##### Working data #####
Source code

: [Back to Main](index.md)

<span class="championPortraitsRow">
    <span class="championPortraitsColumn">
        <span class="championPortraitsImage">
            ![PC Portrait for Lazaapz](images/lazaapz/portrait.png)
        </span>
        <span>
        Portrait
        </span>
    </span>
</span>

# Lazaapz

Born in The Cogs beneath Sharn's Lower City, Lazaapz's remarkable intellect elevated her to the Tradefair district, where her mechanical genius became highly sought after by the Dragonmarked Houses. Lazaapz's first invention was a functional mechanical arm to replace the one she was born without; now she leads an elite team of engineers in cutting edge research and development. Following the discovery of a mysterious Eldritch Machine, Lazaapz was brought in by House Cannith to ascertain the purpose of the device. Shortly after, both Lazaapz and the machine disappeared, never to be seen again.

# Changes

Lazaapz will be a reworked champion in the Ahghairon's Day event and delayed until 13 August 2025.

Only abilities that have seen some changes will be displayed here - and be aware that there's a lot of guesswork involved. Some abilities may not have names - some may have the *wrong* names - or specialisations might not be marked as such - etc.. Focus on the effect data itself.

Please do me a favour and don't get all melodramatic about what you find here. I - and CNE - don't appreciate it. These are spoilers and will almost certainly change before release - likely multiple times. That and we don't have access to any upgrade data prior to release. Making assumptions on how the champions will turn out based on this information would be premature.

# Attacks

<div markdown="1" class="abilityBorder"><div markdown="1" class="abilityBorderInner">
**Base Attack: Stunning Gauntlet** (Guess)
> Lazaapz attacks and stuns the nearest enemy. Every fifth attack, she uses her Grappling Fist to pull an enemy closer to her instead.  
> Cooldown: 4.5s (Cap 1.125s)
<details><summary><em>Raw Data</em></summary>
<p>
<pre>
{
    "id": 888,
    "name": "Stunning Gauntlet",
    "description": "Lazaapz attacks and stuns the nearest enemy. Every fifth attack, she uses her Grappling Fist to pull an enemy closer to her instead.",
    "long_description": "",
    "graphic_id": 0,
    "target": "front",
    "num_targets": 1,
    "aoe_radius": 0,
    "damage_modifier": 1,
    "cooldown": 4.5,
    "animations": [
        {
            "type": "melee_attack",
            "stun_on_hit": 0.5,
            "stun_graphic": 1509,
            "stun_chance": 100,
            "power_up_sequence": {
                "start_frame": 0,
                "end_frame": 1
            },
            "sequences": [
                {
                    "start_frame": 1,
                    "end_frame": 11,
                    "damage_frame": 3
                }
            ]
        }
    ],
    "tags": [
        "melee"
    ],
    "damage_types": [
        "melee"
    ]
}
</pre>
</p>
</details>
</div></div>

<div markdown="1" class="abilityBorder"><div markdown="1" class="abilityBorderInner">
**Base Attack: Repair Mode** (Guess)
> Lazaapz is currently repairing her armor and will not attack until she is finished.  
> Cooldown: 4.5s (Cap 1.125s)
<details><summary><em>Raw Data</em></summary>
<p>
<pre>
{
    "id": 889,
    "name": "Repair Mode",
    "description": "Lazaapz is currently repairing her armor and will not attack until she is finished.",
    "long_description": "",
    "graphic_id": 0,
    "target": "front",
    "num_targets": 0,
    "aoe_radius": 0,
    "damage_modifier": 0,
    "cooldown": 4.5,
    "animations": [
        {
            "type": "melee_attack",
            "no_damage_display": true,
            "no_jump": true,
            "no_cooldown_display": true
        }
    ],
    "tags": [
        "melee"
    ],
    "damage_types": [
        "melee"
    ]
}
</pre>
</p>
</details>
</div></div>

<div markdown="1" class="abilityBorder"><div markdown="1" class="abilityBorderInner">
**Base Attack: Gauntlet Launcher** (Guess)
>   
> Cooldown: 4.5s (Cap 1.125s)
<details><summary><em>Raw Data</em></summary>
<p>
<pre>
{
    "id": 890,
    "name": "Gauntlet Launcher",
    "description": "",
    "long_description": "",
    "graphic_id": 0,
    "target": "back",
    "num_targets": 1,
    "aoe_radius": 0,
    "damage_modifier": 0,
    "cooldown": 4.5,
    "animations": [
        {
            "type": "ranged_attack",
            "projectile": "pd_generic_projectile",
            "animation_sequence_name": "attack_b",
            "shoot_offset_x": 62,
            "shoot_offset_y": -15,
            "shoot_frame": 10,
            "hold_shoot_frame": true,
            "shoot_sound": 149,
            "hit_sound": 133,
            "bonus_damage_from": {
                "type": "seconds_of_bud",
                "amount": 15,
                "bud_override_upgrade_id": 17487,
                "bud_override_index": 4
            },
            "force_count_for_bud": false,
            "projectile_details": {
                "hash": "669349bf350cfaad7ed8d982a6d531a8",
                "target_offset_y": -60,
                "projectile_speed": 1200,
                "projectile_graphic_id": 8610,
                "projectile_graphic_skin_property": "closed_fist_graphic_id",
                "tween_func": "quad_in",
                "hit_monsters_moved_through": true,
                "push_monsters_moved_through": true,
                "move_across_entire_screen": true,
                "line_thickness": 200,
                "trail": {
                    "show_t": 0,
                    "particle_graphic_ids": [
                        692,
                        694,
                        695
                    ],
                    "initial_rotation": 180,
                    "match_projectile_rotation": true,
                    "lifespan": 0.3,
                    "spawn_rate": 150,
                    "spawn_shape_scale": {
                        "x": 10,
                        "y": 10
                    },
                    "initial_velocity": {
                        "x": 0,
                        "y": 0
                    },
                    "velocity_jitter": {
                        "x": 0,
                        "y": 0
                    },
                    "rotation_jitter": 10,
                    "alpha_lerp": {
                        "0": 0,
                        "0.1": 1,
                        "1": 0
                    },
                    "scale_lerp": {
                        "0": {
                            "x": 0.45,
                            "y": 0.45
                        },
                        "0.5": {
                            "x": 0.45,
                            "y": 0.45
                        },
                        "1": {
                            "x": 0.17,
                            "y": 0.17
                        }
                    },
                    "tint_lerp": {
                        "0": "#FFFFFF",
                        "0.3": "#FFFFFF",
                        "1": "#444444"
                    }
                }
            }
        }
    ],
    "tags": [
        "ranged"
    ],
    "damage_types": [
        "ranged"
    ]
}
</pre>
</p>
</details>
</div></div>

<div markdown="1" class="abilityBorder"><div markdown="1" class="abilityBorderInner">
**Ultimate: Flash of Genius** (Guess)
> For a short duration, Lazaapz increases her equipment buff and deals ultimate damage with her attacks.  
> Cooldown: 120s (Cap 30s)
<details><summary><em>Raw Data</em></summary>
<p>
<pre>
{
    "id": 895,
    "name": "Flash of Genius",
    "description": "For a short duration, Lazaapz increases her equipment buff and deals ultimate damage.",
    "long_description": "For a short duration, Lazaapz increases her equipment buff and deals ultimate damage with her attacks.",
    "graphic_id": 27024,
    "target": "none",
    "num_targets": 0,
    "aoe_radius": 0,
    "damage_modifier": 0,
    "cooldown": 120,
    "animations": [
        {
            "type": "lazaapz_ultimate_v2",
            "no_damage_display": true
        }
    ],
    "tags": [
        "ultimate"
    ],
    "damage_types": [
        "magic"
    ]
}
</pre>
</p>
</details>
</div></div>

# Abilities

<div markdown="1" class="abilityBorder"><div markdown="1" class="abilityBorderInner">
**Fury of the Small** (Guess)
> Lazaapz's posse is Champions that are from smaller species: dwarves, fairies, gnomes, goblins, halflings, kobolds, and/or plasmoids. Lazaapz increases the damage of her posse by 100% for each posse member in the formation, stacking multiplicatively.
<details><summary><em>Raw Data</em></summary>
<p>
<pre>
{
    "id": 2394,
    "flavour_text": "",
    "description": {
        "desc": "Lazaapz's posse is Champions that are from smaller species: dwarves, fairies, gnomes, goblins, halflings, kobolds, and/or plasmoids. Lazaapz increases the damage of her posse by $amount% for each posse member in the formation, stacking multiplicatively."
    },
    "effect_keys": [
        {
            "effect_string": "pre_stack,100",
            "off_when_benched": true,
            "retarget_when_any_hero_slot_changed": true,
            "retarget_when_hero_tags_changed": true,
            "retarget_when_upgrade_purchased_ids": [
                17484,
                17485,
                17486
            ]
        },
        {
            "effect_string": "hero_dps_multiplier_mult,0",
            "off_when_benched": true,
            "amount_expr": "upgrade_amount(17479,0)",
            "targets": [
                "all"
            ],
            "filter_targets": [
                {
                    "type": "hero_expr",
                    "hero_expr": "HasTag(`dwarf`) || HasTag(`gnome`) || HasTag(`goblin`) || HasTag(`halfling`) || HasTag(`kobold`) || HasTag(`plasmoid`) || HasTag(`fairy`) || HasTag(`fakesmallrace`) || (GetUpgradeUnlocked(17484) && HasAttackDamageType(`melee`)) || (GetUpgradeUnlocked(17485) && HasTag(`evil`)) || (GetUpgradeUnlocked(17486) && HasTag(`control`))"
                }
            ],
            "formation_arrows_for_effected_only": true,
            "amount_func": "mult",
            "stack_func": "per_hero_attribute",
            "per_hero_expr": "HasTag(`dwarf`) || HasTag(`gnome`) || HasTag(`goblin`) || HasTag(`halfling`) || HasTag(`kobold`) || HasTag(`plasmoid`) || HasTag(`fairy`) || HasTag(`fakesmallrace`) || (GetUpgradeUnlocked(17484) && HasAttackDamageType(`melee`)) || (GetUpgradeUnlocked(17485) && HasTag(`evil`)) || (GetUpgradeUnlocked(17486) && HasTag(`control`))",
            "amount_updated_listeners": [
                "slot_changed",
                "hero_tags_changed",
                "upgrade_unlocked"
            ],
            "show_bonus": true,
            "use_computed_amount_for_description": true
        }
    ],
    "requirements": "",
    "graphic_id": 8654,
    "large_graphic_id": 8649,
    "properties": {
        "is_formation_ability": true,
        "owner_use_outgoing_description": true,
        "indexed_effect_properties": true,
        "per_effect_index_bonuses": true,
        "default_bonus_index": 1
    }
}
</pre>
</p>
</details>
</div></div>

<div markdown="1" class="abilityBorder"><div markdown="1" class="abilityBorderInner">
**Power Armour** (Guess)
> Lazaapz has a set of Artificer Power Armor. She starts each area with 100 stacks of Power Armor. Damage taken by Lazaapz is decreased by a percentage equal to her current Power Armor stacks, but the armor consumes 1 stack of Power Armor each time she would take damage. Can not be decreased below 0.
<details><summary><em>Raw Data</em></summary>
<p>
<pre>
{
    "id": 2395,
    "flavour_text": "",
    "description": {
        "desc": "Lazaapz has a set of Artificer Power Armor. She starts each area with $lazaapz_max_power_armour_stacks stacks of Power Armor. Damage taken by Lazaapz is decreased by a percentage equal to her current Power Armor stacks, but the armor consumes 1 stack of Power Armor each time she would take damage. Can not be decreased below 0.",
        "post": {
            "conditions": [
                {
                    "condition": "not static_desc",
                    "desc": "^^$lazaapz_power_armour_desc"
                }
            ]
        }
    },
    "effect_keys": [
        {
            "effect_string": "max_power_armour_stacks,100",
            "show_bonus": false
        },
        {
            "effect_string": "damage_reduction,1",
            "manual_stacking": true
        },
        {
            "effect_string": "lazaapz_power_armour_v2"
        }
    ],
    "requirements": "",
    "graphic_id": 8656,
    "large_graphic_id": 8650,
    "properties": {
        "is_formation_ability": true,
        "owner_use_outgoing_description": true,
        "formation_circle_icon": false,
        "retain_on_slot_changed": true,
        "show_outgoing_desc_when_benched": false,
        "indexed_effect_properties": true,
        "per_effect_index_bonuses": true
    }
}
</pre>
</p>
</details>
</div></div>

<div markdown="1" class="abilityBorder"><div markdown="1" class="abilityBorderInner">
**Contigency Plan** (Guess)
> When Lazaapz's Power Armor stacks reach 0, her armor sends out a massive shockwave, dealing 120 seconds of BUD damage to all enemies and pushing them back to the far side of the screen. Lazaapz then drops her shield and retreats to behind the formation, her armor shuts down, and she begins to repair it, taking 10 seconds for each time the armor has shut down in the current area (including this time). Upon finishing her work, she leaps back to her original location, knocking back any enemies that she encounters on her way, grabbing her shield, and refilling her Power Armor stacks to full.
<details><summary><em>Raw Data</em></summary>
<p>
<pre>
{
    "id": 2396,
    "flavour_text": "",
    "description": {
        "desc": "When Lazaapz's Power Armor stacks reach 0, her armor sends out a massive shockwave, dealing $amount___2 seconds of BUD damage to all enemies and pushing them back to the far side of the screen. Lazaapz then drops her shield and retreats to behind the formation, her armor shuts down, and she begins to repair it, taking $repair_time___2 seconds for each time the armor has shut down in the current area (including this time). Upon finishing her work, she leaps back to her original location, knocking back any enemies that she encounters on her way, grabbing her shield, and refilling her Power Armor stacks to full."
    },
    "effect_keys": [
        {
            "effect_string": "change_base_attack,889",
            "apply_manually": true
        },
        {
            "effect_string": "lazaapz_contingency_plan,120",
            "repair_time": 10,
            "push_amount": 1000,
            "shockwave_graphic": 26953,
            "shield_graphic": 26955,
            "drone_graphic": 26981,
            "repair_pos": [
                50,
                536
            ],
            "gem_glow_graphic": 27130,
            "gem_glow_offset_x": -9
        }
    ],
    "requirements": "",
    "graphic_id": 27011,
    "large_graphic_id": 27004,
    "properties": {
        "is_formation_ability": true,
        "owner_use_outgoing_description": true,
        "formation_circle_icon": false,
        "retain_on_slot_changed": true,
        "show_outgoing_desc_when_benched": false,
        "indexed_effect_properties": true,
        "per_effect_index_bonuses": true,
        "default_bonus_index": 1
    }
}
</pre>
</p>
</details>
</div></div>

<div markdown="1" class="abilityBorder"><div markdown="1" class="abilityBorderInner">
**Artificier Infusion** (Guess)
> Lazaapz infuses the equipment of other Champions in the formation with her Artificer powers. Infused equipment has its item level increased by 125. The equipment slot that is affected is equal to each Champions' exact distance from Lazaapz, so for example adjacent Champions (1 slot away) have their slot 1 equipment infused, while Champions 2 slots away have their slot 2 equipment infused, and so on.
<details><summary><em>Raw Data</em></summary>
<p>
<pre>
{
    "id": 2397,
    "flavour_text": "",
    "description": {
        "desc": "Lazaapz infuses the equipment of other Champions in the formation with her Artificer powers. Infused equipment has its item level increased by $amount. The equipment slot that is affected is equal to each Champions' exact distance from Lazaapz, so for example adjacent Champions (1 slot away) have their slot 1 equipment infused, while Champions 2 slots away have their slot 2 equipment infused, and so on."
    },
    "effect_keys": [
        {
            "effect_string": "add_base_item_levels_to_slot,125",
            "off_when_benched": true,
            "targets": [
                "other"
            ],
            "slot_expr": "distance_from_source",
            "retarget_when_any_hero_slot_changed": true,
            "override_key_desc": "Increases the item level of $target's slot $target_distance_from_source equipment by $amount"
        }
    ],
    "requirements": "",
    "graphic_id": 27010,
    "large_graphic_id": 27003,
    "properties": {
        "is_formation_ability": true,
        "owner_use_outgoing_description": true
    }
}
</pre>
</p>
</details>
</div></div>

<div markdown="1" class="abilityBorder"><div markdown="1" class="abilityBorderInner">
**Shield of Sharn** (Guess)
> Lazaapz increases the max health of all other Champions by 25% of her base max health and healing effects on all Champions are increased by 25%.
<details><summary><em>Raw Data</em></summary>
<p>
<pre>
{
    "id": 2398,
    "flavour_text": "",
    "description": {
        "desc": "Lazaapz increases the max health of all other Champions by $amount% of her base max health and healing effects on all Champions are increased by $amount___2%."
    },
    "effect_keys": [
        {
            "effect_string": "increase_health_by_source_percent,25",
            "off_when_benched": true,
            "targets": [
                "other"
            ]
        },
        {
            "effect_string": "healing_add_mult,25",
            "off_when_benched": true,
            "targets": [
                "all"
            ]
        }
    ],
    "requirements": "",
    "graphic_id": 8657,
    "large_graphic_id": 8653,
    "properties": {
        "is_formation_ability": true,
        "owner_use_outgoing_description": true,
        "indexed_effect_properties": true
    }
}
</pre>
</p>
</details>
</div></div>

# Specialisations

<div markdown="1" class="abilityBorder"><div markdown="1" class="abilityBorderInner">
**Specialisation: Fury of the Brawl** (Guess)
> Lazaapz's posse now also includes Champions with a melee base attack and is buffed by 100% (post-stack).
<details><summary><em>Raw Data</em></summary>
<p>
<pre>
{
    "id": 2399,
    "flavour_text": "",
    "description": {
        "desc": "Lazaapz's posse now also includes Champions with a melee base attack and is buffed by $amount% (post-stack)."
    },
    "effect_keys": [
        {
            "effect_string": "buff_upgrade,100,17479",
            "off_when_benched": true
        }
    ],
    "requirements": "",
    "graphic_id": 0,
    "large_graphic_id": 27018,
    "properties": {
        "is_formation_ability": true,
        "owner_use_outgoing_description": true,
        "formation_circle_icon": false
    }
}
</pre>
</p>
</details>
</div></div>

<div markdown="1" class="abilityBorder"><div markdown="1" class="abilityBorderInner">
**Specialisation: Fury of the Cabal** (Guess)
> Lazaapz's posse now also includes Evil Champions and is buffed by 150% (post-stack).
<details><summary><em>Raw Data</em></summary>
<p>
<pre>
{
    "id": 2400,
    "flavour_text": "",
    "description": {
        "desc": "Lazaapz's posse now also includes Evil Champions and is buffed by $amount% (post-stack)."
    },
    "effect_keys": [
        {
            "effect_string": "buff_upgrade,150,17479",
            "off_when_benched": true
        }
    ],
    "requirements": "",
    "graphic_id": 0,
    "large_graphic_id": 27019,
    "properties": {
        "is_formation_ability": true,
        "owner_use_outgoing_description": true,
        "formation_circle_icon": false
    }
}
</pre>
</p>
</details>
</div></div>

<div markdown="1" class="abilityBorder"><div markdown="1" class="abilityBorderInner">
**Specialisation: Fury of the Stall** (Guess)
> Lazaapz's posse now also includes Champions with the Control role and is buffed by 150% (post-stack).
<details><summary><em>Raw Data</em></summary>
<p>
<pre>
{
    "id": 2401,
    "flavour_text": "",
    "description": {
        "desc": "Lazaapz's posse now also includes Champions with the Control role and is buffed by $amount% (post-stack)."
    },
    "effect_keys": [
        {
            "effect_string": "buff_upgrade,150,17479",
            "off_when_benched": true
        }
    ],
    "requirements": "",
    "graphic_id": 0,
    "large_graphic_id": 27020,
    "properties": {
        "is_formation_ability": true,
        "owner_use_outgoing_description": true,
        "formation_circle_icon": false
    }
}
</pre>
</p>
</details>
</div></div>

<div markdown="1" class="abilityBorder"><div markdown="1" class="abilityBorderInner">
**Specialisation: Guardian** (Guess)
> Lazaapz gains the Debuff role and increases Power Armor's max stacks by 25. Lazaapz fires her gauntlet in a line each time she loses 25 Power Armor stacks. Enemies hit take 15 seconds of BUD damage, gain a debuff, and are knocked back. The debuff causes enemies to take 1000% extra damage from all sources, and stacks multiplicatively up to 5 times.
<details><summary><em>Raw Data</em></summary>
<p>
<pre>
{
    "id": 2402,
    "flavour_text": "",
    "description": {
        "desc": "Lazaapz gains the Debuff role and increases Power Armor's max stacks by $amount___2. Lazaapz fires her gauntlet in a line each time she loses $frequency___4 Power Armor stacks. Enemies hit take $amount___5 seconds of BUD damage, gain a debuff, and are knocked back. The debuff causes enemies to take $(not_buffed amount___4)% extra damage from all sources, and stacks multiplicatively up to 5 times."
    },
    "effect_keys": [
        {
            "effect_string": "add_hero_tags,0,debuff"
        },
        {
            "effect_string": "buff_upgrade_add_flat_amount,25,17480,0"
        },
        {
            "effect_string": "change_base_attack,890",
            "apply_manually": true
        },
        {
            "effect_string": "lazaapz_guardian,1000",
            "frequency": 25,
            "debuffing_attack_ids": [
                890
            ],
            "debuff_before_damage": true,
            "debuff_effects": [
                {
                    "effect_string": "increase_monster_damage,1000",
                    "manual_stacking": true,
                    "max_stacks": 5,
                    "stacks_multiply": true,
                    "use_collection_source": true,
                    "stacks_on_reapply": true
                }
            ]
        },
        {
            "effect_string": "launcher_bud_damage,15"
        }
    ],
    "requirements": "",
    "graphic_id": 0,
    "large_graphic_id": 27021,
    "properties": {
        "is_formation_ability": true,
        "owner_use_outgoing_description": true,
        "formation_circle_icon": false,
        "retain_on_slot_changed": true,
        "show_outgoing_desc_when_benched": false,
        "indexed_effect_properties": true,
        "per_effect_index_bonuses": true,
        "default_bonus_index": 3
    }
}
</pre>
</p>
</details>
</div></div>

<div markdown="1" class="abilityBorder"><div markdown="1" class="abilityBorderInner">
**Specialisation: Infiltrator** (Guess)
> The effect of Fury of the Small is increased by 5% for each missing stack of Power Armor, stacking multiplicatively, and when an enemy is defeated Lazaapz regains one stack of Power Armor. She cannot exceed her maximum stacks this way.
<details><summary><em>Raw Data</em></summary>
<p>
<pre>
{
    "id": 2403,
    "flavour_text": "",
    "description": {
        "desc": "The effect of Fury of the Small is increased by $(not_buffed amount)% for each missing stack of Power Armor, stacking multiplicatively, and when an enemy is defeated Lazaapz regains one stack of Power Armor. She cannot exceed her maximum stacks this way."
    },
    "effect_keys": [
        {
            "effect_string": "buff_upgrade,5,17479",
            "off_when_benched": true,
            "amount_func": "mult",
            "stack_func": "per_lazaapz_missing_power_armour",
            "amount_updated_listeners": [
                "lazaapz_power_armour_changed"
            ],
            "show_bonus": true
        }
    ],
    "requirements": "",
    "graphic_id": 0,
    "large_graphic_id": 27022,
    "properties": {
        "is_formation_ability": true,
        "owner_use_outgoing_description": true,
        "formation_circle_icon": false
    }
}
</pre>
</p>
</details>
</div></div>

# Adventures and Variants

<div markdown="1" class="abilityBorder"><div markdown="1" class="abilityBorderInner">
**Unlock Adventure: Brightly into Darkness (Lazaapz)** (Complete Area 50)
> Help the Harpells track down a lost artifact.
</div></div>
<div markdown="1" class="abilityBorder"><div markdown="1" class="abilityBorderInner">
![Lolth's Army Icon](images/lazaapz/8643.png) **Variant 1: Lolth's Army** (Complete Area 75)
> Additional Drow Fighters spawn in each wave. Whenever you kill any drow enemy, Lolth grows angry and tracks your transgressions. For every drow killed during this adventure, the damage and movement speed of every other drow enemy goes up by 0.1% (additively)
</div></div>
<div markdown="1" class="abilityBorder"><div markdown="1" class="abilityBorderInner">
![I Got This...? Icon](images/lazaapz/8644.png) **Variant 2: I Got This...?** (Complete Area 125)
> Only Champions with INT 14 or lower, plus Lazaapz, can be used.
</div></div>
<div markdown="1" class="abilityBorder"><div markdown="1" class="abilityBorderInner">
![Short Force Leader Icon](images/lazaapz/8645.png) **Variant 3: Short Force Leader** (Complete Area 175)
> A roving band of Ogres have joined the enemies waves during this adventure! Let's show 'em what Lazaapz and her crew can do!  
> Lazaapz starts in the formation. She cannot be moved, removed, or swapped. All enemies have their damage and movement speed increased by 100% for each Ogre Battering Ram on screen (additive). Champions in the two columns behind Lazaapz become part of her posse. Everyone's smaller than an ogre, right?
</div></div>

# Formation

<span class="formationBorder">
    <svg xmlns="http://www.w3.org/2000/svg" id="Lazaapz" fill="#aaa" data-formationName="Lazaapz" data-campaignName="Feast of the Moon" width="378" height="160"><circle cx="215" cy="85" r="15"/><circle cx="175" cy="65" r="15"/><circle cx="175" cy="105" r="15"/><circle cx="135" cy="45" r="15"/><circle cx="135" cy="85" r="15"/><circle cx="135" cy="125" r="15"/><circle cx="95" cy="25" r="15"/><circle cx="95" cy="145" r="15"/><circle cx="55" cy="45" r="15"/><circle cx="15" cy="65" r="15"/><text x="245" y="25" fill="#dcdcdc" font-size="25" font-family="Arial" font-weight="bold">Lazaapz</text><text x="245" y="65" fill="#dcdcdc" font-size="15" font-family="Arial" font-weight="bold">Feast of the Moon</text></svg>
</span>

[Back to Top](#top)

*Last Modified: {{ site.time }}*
#####
> _What to produce_
If a line in the records above contains the word "their", count it, then give the total and nothing else.

> _Exercise result_
3